Gli scribi erano gli esperti delle sante Scritture, uomini che fin dall’infanzia si dedicavano alla lettura e allo studio della tradizione di Israele; giunti poi all’età matura, diventavano persone autorevoli, rabbini, “maestri”, dotati di poteri giuridici nelle diverse istituzioni giudaiche.
I farisei – l’abbiamo sottolineato altre volte – erano invece un “movimento ecclesiale”, un gruppo che con zelo cercava di vivere la Legge di Mosè e la precettistica elaborata dai padri rabbinici. Erano semplici fedeli, appartenenti al popolo, e rappresentavano una componente forte, molto presente e anche missionaria all’interno di Israele.
Certamente gli scribi e anche alcuni farisei furono avversari di Gesù, ma la polemica di Gesù, riattualizzata dagli evangelisti in un contesto di aspro confronto e di persecuzione dei cristiani, ritenuti dai farisei una setta eterodossa, riguardava soprattutto la loro postura di “persone religiose”. …
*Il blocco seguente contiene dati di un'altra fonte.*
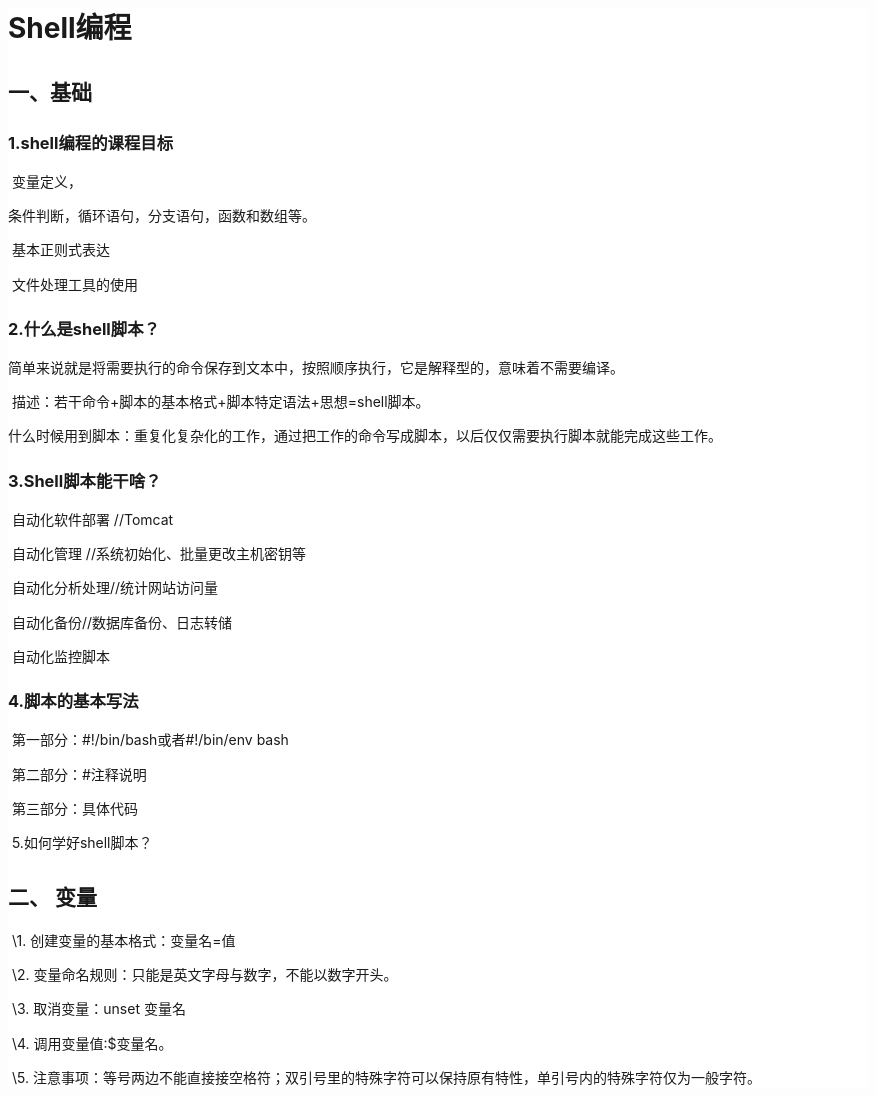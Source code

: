 # Shell编程

## 一、基础

### 1.shell编程的课程目标

​	变量定义，



条件判断，循环语句，分支语句，函数和数组等。

​	基本正则式表达

​	文件处理工具的使用

### 2.什么是shell脚本？

​	简单来说就是将需要执行的命令保存到文本中，按照顺序执行，它是解释型的，意味着不需要编译。

​	描述：若干命令+脚本的基本格式+脚本特定语法+思想=shell脚本。

​	什么时候用到脚本：重复化复杂化的工作，通过把工作的命令写成脚本，以后仅仅需要执行脚本就能完成这些工作。

### 3.Shell脚本能干啥？

​	自动化软件部署 //Tomcat

​	自动化管理 //系统初始化、批量更改主机密钥等

​	自动化分析处理//统计网站访问量

​	自动化备份//数据库备份、日志转储

​	自动化监控脚本

### 4.脚本的基本写法

​	第一部分：#!/bin/bash或者#!/bin/env bash

​	第二部分：#注释说明

​	第三部分：具体代码

​	5.如何学好shell脚本？

## 二、   变量

​	\1.   创建变量的基本格式：变量名=值

​	\2.   变量命名规则：只能是英文字母与数字，不能以数字开头。

​	\3.   取消变量：unset 变量名

​	\4.   调用变量值:$变量名。

​	\5.   注意事项：等号两边不能直接接空格符；双引号里的特殊字符可以保持原有特性，单引号内的特殊字符仅为一般字符。
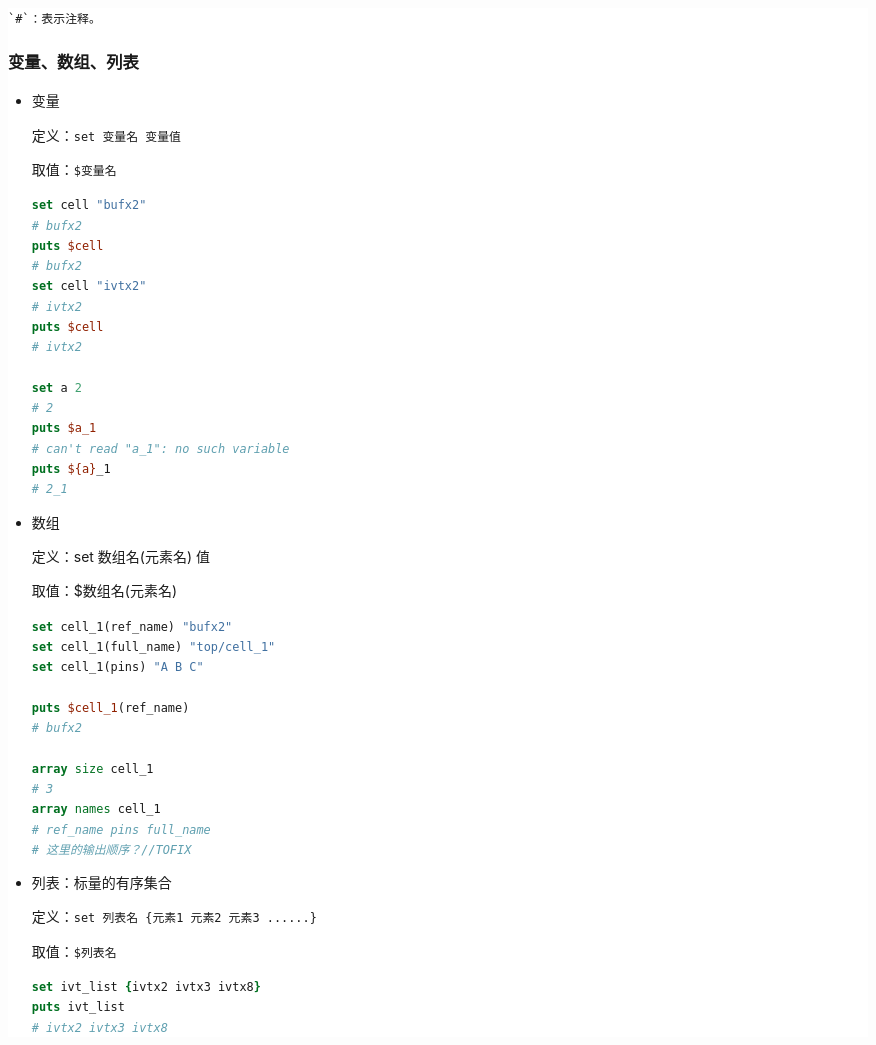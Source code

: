     `#`：表示注释。

### 变量、数组、列表

- 变量

  定义：`set 变量名 变量值`

  取值：`$变量名`

  ```tcl
  set cell "bufx2"
  # bufx2
  puts $cell
  # bufx2
  set cell "ivtx2"
  # ivtx2
  puts $cell
  # ivtx2
  
  set a 2
  # 2
  puts $a_1
  # can't read "a_1": no such variable
  puts ${a}_1
  # 2_1
  ```

- 数组

  定义：set 数组名(元素名) 值

  取值：$数组名(元素名)

  ```tcl
  set cell_1(ref_name) "bufx2"
  set cell_1(full_name) "top/cell_1"
  set cell_1(pins) "A B C"
  
  puts $cell_1(ref_name)
  # bufx2
  
  array size cell_1
  # 3
  array names cell_1
  # ref_name pins full_name
  # 这里的输出顺序？//TOFIX
  ```

- 列表：标量的有序集合

  定义：`set 列表名 {元素1 元素2 元素3 ......}`

  取值：`$列表名`

  ```tcl
  set ivt_list {ivtx2 ivtx3 ivtx8}
  puts ivt_list
  # ivtx2 ivtx3 ivtx8
  ```
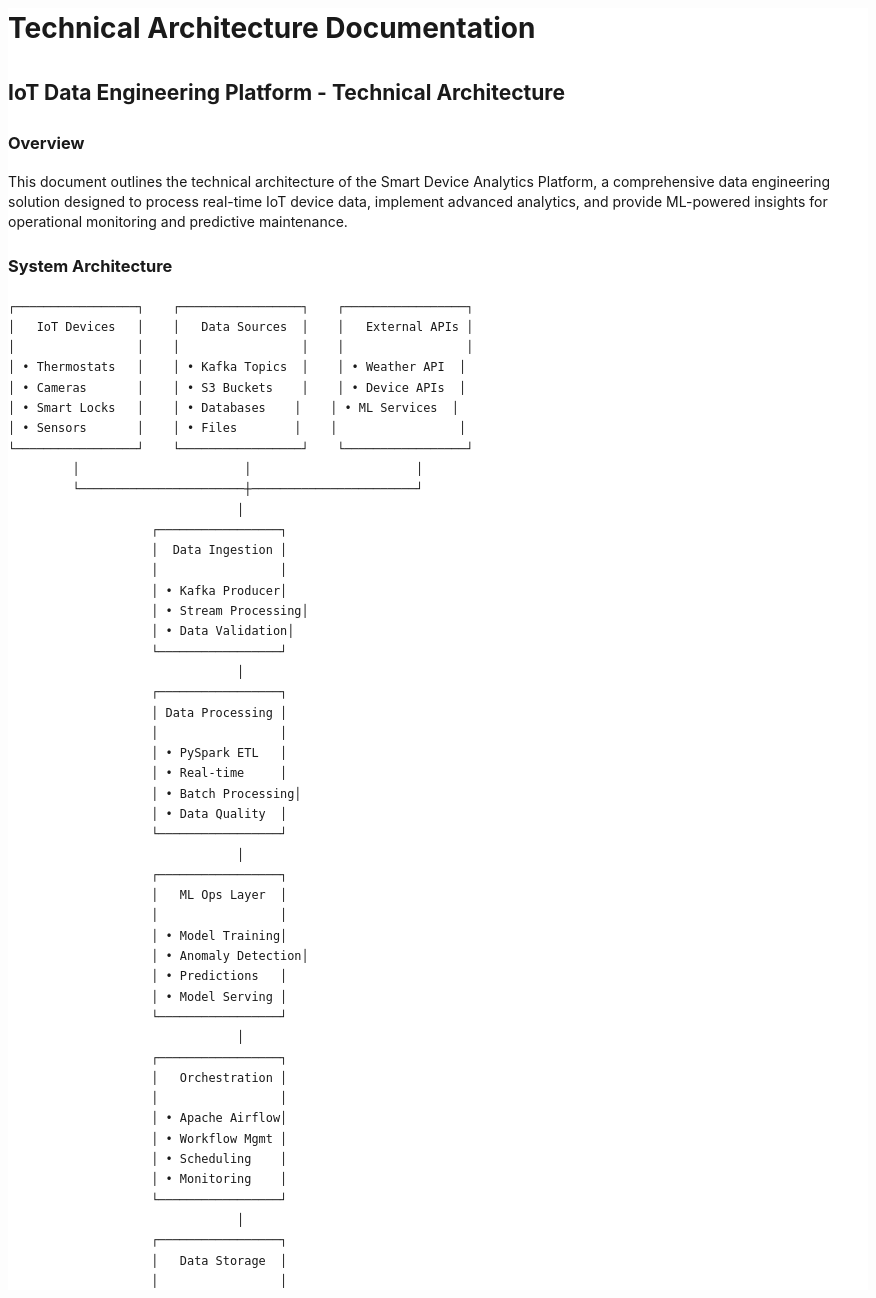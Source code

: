 # Technical Architecture Documentation

## IoT Data Engineering Platform - Technical Architecture

### Overview
This document outlines the technical architecture of the Smart Device Analytics Platform, a comprehensive data engineering solution designed to process real-time IoT device data, implement advanced analytics, and provide ML-powered insights for operational monitoring and predictive maintenance.

### System Architecture

```
┌─────────────────┐    ┌─────────────────┐    ┌─────────────────┐
│   IoT Devices   │    │   Data Sources  │    │   External APIs │
│                 │    │                 │    │                 │
│ • Thermostats   │    │ • Kafka Topics  │    │ • Weather API  │
│ • Cameras       │    │ • S3 Buckets    │    │ • Device APIs  │
│ • Smart Locks   │    │ • Databases    │    │ • ML Services  │
│ • Sensors       │    │ • Files        │    │                 │
└─────────────────┘    └─────────────────┘    └─────────────────┘
         │                       │                       │
         └───────────────────────┼───────────────────────┘
                                │
                    ┌─────────────────┐
                    │  Data Ingestion │
                    │                 │
                    │ • Kafka Producer│
                    │ • Stream Processing│
                    │ • Data Validation│
                    └─────────────────┘
                                │
                    ┌─────────────────┐
                    │ Data Processing │
                    │                 │
                    │ • PySpark ETL   │
                    │ • Real-time     │
                    │ • Batch Processing│
                    │ • Data Quality  │
                    └─────────────────┘
                                │
                    ┌─────────────────┐
                    │   ML Ops Layer  │
                    │                 │
                    │ • Model Training│
                    │ • Anomaly Detection│
                    │ • Predictions   │
                    │ • Model Serving │
                    └─────────────────┘
                                │
                    ┌─────────────────┐
                    │   Orchestration │
                    │                 │
                    │ • Apache Airflow│
                    │ • Workflow Mgmt │
                    │ • Scheduling    │
                    │ • Monitoring    │
                    └─────────────────┘
                                │
                    ┌─────────────────┐
                    │   Data Storage  │
                    │                 │
```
Sì, c’è stato un conflitto aspro, ma Gesù oggi potrebbe rivolgere gli stessi duri avvertimenti a tanti ecclesiastici… Basta leggere con attenzione le parole rivolte da Gesù alla folla, che si potrebbero così parafrasare e attualizzare: “Diffidate degli scribi, degli esperti di Bibbia e di teologia! Quando escono, appaiono con vesti lunghe, filettate, addirittura colorate, indossano abiti sgargianti, si ornano di catene, di croci gemmate e preziose, cercano i volti di chi passa per essere salutati e riveriti, senza discernere le persone nel loro bisogno e nella loro sofferenza: volti che non sono guardati, ma chiamati a guardare! Nelle assemblee liturgiche hanno posti eminenti, cattedre e troni simili a quelli dei faraoni e dei re, e sono sempre invitati ai banchetti di potenti”. Davvero queste invettive di Gesù sono più che mai attuali: sono parole che dovrebbero farci arrossire e spingerci a interrogarci nel cuore su dove siamo finiti…
……Non possiamo qui non rendere testimonianza a papa Francesco per i suoi richiami e i suoi sforzi in vista di una chiesa povera, nella quale “i primi”, quelli che governano o presiedano, non ricadano nei vizi degli uomini religiosi, che chiedono agli altri di dare gloria a Dio dando gloria proprio a loro, che si pensano suoi rappresentanti…
La vedova – Questa povera donna avanza tra molti altri, nella sua umiltà, e sembra che nessuno possa notarla. Gesù invece la nota e la addita tra tutti come “la vera offerente”, la vera persona capace di fare un dono, di dare gloria al Signore. ( E. Bianchi )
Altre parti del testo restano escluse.